Opportunity knocks after Apple rocked to its core

Wealth manager says that many factors are at play as tech giant stock plummets 10%

Opportunity knocks after Apple rocked to its core

Apple’s 10% plunge showed the impact of US-China trade tensions and represents an opportunity for investors to put capital to work, according to a leading wealth manager.

The tech giant endured a chastening day yesterday after its CEO Tim Cook, in a letter to shareholders, reported a slowdown in iPhone sales over the holidays in China, erasing $67 billion of its value. Cook said Apple expects revenue of $84 billion for the quarter, which is $7 billion less than predicted.

The news was not greeted well by the markets as fears intensified about a weakening of China’s economy and slowdown in global growth. The S&P 500 Index pared back some losses but was down more than 1.5% by early afternoon.

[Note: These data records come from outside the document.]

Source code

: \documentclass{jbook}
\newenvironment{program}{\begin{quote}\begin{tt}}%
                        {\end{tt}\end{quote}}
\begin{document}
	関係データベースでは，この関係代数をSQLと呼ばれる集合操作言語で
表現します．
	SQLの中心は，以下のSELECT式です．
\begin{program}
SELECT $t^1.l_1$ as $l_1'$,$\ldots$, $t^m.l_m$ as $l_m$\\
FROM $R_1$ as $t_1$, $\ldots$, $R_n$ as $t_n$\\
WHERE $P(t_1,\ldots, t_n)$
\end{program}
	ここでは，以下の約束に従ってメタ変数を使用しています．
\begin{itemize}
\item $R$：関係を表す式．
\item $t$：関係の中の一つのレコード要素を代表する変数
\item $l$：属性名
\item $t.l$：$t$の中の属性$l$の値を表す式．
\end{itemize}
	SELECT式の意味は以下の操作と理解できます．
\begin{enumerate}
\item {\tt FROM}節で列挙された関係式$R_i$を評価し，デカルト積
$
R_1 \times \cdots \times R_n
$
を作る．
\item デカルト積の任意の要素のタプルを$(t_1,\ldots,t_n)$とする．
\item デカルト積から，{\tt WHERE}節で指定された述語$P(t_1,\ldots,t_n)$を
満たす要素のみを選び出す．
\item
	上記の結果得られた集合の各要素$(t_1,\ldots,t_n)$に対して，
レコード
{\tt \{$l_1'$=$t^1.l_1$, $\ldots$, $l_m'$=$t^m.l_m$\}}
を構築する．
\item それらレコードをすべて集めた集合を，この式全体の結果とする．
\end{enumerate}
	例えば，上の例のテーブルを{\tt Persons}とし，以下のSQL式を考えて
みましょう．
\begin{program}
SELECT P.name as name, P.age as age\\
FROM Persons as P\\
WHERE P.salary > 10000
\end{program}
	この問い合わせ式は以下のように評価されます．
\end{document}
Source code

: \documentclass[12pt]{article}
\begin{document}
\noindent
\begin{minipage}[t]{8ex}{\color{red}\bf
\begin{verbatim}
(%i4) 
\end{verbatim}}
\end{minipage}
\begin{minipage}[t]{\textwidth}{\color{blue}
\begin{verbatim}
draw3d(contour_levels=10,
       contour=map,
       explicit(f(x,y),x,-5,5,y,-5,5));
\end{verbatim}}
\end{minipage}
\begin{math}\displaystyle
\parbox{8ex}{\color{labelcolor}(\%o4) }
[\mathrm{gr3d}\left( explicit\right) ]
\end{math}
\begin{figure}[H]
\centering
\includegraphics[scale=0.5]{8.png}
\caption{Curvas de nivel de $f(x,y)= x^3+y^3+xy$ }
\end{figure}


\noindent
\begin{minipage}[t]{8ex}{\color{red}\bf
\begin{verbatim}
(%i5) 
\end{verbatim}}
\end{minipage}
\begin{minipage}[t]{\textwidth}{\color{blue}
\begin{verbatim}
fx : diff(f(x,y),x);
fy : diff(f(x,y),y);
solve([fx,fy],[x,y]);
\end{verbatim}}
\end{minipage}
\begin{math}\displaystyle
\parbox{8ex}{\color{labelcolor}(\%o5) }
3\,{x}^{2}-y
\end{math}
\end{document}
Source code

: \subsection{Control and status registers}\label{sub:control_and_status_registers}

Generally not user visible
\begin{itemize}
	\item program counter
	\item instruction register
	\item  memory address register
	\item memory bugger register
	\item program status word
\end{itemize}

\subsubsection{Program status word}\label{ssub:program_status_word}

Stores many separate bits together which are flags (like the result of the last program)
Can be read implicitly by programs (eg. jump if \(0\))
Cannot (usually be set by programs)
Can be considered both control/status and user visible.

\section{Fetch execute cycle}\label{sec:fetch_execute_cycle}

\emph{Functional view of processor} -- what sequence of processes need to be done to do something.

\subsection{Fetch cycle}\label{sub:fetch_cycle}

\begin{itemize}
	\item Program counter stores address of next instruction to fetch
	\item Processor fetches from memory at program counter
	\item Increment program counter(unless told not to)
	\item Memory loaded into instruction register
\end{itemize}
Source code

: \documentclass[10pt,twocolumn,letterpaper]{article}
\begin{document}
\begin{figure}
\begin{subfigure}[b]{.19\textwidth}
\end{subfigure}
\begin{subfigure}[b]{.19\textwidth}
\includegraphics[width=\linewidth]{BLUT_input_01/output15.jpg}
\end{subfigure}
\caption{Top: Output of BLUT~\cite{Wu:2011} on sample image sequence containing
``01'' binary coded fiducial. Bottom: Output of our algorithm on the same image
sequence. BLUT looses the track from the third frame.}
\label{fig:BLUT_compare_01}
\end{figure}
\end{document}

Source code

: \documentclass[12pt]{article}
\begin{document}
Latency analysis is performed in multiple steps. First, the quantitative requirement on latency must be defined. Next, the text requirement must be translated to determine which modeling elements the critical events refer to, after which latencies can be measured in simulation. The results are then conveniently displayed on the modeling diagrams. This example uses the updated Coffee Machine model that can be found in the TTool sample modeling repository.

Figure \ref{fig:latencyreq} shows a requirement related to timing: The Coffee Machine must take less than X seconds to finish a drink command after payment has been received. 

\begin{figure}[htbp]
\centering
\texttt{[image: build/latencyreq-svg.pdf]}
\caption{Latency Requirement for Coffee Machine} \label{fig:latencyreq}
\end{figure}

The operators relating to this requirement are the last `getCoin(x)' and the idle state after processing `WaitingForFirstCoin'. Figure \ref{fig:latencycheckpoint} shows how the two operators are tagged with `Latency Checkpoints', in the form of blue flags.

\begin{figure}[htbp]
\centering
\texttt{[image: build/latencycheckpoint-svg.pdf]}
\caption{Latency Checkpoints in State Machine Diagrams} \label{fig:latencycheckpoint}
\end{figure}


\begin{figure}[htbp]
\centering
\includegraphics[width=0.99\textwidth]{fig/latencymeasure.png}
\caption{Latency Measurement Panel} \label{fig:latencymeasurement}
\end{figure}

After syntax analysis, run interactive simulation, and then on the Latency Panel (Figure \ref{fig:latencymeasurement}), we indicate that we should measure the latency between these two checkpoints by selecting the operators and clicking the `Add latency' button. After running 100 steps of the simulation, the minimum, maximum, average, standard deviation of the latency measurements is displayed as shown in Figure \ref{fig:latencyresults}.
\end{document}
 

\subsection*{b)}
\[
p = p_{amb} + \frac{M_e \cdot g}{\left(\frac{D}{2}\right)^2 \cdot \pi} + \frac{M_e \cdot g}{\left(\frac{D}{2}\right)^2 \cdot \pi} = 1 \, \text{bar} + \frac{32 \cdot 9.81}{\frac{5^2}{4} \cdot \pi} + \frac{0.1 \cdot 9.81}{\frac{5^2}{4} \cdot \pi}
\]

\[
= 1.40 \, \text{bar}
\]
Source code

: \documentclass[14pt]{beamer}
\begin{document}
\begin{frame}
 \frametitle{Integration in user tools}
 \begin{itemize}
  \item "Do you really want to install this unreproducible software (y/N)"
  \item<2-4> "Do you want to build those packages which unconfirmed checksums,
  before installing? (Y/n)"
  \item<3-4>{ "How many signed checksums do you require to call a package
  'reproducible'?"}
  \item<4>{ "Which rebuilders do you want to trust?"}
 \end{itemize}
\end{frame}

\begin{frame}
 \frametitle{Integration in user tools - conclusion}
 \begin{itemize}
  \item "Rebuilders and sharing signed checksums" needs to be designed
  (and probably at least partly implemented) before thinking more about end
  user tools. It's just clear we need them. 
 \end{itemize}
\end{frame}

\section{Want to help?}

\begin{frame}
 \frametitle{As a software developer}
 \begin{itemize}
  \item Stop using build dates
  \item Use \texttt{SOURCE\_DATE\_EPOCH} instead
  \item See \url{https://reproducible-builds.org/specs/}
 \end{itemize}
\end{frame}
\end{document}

It was Apple’s first warning since 2002 and Arthur Salzer, CEO and CIO of Northland Wealth Management, believes that while the Cook-led behemoth remains a “monster” of a company, its growth is slowing. “When you are that large,” he said, “the law of diminishing returns start to affect a company.”

With year-over-year sales up 19% outside of China, Salzer said the revenue downgrade is not the end of the world but is reflective of a number of factors.

One of them is the stand-off between US and China, with President Donald Trump employing now-familiar negotiating tactics. Salzer expects a deal to get done sooner than consensus suggests because Trump “likes to look good in the end”. With that in mind, Salzer believes Apple’s woes are an opportunity to rebalance.

He said: “If I was someone like Warren Buffett, who owns about 5% of Apple’s stock, my guess is he’s been buying on this news. To have a 10% downdraft in this major name, to have this liquidity present itself, it’s probably a place where you can add to this type of name.

“I think people can put capital to work in anticipation of a trade deal getting done later in the year.”

He added: “Apple’s year-over-year sales are up 19% outside of China, which I find surprising … but that’s amazing. That weakness in sales coming out of China, I think it shows that some of these trade tensions between the US and China are really starting to take hold.

“We’ve seen 40 years of growth in China once they became more capitalistic but they are starting to get to a point where they can’t grow as much anymore.”

Salzer said he is starting to rebalance his portfolio and that if there is a large enough downdraft in the public markets, he will take money out of areas that didn’t decline and buy the S&P and global indices, therefore de facto buying Apple and other FAANG stocks.

So is Apple’s “Freefall Thursday” a company-only issue or is it a signpost of a slowdown in the global economy and part of a bigger picture. Salzer thinks it’s a combination, accentuated by the effects of US quantitative tightening, which has really kicked in during the past four months.

He explained: “What we saw in analysis is that if the US did not use quantitative easing, they would have needed to have interest rates at roughly -3.5%. If we look at where the Fed is today, just north of 2%, a -3.5% to 2% move, that’s 5% around zero!

“We’ve never really seen that kind of tightening before. It’s much, much larger than people think. There is a lot of liquidity coming out of the system that’s been added for the past decade.

“I think risk assets are starting to appreciate that lack of incremental buying at the margins. It’s not the end of the world but we don’t think it’s going to be another 2007-08 where you get a big whoosh and banks go under. Banks are much better capitalized.”